◆ Extracted records:
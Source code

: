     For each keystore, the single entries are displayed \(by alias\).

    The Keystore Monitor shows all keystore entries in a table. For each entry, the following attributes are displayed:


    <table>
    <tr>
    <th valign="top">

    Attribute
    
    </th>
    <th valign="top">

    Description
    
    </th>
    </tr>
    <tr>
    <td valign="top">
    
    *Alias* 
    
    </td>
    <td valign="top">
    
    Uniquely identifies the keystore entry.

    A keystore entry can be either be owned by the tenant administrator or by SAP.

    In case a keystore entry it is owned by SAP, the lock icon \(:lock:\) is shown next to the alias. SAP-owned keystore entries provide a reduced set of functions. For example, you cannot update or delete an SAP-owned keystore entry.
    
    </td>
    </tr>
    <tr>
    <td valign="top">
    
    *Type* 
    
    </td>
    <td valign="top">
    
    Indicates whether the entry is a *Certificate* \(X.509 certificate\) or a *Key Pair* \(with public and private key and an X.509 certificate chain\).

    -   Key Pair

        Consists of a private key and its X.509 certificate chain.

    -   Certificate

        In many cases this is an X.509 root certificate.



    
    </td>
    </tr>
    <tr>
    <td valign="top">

---

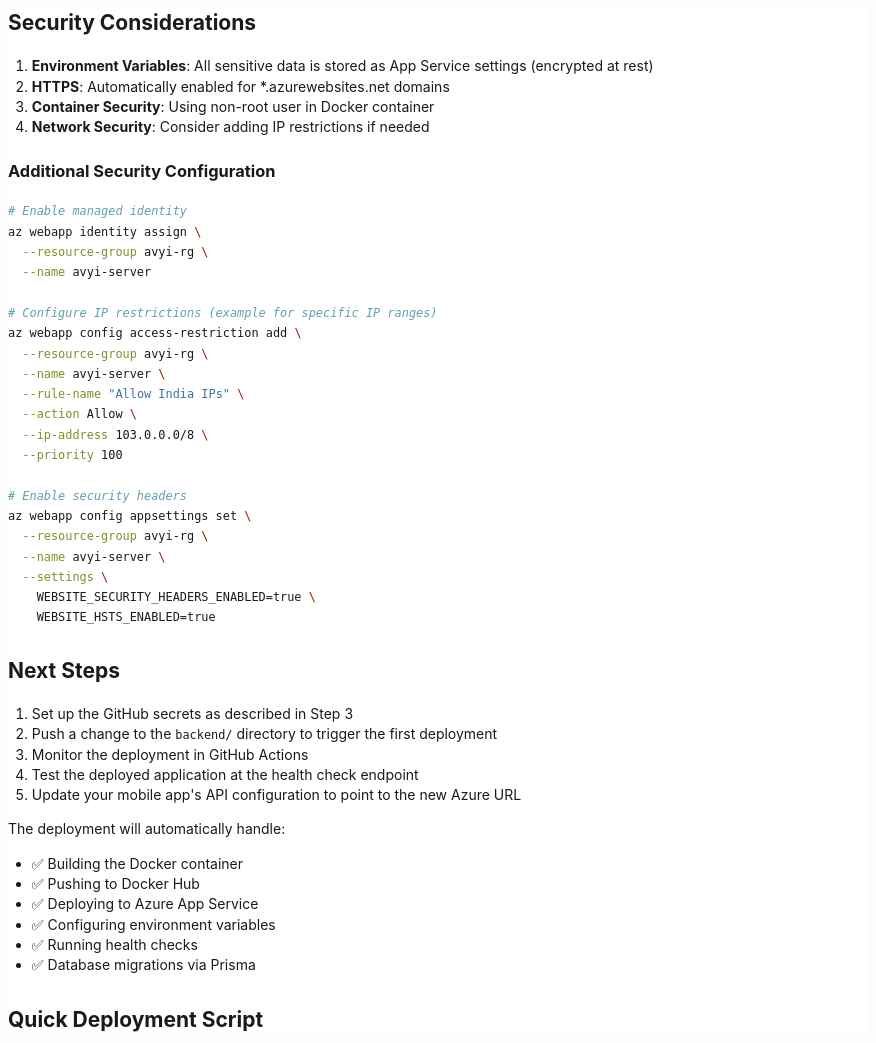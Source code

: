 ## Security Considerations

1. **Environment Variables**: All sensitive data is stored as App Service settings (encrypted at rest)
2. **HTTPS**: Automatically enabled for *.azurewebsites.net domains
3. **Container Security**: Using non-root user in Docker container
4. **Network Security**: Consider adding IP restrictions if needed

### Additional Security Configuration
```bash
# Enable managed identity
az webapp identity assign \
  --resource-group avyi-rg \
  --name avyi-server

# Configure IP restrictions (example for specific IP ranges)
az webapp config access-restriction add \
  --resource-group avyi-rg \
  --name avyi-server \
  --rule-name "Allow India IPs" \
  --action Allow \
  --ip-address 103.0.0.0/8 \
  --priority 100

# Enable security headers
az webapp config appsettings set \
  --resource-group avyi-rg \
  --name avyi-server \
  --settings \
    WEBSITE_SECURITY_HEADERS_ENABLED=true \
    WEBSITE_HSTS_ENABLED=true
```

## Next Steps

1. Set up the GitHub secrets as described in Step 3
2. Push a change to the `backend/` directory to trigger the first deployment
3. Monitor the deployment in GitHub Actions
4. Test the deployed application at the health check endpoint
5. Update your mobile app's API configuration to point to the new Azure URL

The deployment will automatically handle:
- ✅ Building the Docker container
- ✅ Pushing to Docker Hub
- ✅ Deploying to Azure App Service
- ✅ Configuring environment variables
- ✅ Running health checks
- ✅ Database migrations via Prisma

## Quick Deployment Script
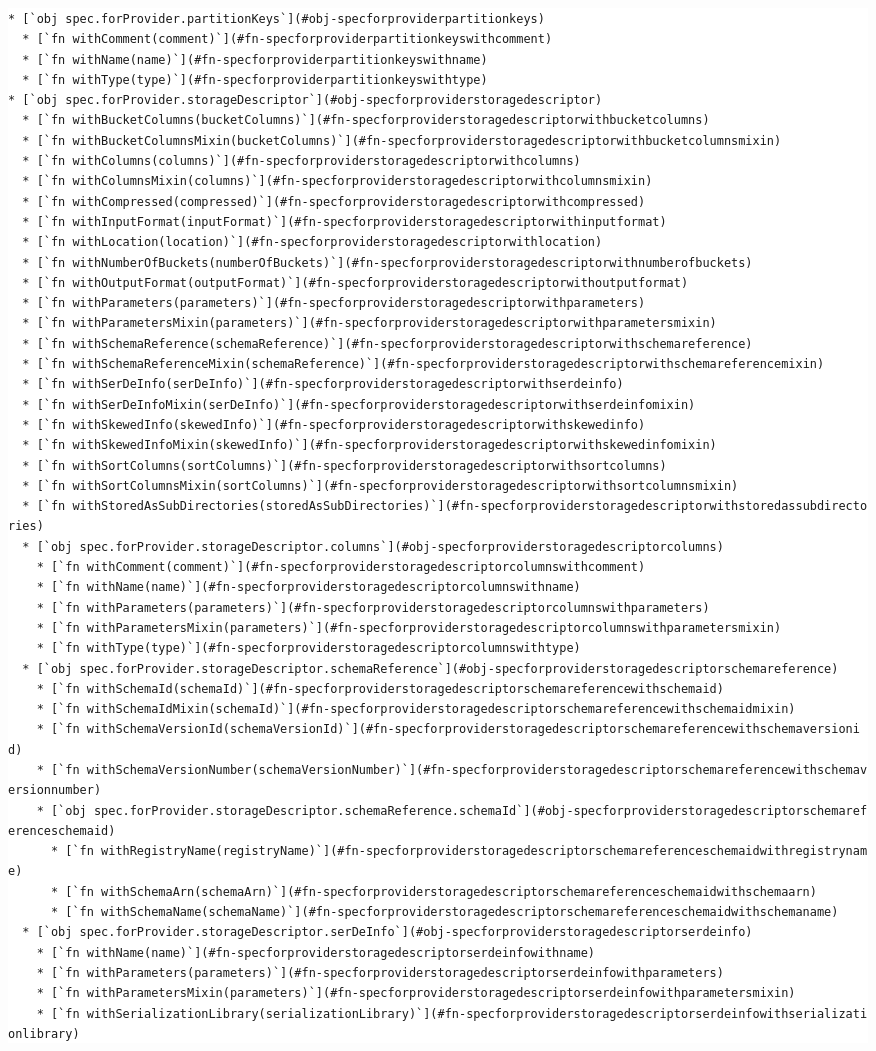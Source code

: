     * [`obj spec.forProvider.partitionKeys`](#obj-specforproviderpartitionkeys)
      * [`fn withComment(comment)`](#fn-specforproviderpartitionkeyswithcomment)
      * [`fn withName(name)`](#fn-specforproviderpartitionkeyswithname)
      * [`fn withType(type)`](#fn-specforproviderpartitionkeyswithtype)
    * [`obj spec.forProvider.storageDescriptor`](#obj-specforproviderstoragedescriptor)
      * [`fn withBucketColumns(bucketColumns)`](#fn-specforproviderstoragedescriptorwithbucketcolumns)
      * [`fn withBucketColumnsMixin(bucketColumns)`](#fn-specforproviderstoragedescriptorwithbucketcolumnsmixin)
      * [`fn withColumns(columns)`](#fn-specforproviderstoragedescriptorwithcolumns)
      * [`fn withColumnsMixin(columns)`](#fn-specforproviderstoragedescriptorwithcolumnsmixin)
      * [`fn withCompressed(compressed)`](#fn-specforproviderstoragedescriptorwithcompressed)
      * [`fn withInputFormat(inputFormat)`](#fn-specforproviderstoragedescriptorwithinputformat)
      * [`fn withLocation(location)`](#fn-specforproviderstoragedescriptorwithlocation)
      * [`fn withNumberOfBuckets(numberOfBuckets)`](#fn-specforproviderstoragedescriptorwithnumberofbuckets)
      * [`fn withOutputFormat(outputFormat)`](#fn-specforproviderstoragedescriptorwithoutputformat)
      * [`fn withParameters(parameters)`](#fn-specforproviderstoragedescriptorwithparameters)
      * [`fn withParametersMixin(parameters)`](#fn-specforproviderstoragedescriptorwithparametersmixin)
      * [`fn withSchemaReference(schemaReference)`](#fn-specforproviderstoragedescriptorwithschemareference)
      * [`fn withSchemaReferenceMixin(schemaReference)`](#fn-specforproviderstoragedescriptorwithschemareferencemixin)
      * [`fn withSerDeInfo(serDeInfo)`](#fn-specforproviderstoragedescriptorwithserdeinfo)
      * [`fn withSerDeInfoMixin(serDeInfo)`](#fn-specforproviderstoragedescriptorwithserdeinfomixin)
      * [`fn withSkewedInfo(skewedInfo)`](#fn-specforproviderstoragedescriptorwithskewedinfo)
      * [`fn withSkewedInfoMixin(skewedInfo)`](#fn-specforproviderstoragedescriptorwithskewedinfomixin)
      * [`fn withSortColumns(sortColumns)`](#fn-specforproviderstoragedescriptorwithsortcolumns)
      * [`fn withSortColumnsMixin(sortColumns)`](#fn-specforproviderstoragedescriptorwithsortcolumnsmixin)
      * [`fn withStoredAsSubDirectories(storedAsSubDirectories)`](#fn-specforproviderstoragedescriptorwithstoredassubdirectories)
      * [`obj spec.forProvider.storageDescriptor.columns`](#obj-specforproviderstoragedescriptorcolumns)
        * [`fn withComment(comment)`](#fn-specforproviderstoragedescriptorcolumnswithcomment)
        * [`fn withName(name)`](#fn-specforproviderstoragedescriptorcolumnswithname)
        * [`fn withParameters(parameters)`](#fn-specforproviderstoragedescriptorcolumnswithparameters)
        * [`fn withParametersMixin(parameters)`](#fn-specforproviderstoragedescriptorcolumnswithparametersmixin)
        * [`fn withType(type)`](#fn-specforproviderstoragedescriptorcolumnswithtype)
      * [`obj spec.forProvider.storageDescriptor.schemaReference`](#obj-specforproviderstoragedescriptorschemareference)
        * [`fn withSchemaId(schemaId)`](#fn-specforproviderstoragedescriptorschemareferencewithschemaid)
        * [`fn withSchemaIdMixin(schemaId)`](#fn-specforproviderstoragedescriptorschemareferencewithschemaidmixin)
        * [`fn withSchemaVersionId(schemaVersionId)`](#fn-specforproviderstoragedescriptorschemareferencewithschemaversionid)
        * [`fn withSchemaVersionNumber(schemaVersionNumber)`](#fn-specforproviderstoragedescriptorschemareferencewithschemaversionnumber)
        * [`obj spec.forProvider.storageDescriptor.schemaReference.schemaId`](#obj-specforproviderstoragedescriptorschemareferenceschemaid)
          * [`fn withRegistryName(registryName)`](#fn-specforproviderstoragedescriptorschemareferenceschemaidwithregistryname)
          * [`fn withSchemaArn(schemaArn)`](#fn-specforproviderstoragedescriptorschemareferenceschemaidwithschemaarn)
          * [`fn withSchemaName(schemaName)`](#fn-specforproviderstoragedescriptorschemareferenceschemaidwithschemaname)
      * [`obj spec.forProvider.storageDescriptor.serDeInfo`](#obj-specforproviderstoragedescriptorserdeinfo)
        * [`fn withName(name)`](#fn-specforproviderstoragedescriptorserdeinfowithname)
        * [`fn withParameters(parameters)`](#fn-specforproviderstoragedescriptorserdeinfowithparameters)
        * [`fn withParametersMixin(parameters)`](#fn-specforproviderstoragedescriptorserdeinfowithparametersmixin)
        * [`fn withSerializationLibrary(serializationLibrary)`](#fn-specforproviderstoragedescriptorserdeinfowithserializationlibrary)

...

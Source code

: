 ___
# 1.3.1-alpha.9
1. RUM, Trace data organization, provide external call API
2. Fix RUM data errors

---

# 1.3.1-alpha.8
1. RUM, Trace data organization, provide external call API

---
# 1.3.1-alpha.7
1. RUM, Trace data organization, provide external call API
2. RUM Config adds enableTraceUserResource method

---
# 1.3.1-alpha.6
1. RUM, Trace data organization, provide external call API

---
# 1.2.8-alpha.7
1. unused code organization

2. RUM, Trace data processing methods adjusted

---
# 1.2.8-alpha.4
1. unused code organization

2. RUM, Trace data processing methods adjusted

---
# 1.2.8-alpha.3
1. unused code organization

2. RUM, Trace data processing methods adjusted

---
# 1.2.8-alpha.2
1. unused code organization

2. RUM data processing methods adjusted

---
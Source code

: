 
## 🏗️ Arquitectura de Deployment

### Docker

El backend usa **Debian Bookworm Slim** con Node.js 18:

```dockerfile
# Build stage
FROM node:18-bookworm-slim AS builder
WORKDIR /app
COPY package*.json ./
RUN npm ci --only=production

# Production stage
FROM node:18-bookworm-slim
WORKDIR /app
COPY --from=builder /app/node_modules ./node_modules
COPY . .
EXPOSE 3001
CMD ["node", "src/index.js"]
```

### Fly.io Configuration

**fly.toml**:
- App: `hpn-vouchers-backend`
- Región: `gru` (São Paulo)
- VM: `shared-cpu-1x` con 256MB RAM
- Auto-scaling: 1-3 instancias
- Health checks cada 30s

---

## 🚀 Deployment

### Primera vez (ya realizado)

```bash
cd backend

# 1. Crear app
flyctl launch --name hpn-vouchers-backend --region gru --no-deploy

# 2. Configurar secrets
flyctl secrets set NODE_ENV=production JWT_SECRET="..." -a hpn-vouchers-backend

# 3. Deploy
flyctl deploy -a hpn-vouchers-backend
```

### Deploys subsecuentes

◆ Exercise: From the entries above, list each line with "true" in it.

◆ Completed exercise:
    WEBSITE_SECURITY_HEADERS_ENABLED=true \
    WEBSITE_HSTS_ENABLED=true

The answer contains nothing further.